Zelensky's message preceded a musical performance dedicated to the people of Ukraine by John Legend and several Ukrainian artists.
"The silence of ruined cities and killed people. Our children drew swooping rockets, not shooting stars," Zelensky said. "Over 400 children have been injured and 153 children died. And we will never see them drawing."
Zelensky has been outspoken in gathering international support for his country since the invasion began in February.
He tied that to the music industry's biggest night by saying, "The war doesn't let us choose who survives and who stays in eternal silence."
Read the rest of Zelensky's message at the Grammys here.
The besieged Ukrainian city of Mariupol, which has been the center of intense Russian bombardment during the invasion, is still a hotbed for fighting and airstrikes, the UK's Ministry of Defense said in its latest intelligence report.
The report highlights ongoing heavy fighting in Mariupol “as Russian forces attempt to take the city,” along with intense indiscriminate air strikes.
Why Mariupol matters: “Mariupol is almost certainly a key objective of the Russian invasion as it will secure a land corridor from Russia to the occupied territory of Crimea," said the report.
Mariupol, which is ringed by Russian checkpoints, has suffered weeks of bombardment. Ukrainian officials have described the situation there for the remaining residents as a major humanitarian emergency, with no access to electricity, heat or water.
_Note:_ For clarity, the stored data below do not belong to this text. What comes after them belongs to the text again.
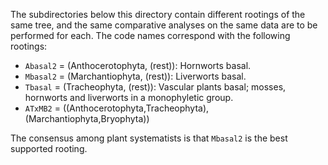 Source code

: The subdirectories below this directory contain different rootings of the same tree, 
and the same comparative analyses on the same data are to be performed for each. The
code names correspond with the following rootings:

- `Abasal2` = (Anthocerotophyta, (rest)): Hornworts basal.
- `Mbasal2` = (Marchantiophyta, (rest)): Liverworts basal.
- `Tbasal` = (Tracheophyta, (rest)): Vascular plants basal; mosses, hornworts and liverworts in a monophyletic group.
- `ATxMB2` = ((Anthocerotophyta,Tracheophyta),(Marchantiophyta,Bryophyta))

The consensus among plant systematists is that `Mbasal2` is the best supported rooting.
Evacuation attempts are also ongoing.
Shocking images of carnage in the town of Bucha, near the Ukrainian capital Kyiv, show civilian bodies littering the street after five weeks of near-constant firefights.
The photos were captured by Agence France-Presse on Saturday, the same day Ukraine declared the town liberated from Russian troops.
Here's what we know so far:
- Horrifying images: The images show the mounting civilian toll of Russia's brutal assault: at least 20 civilian men found strewn across a street including a man with his hands tied behind his back with a piece of cloth, another tangled up in a bicycle by a grassy bank.
- Civilian executions: "Corpses of executed people still line the Yabluska street in Bucha. Their hands are tied behind their backs with white 'civilian' rags, they were shot in the back of their heads. So you can imagine what kind of lawlessness they perpetrated here," Bucha mayor Anatoliy Fedoruk told Reuters on Saturday.
- Mass grave: A mass grave has been discovered in Bucha, where bodies were first buried in the first days of the war, residents say. A CNN team saw at least a dozen bodies in body bags piled inside the grave. Some were already partially covered. Residents told CNN that around 150 people are buried there. The mayor of Bucha said that there could be up to 300 victims buried on site.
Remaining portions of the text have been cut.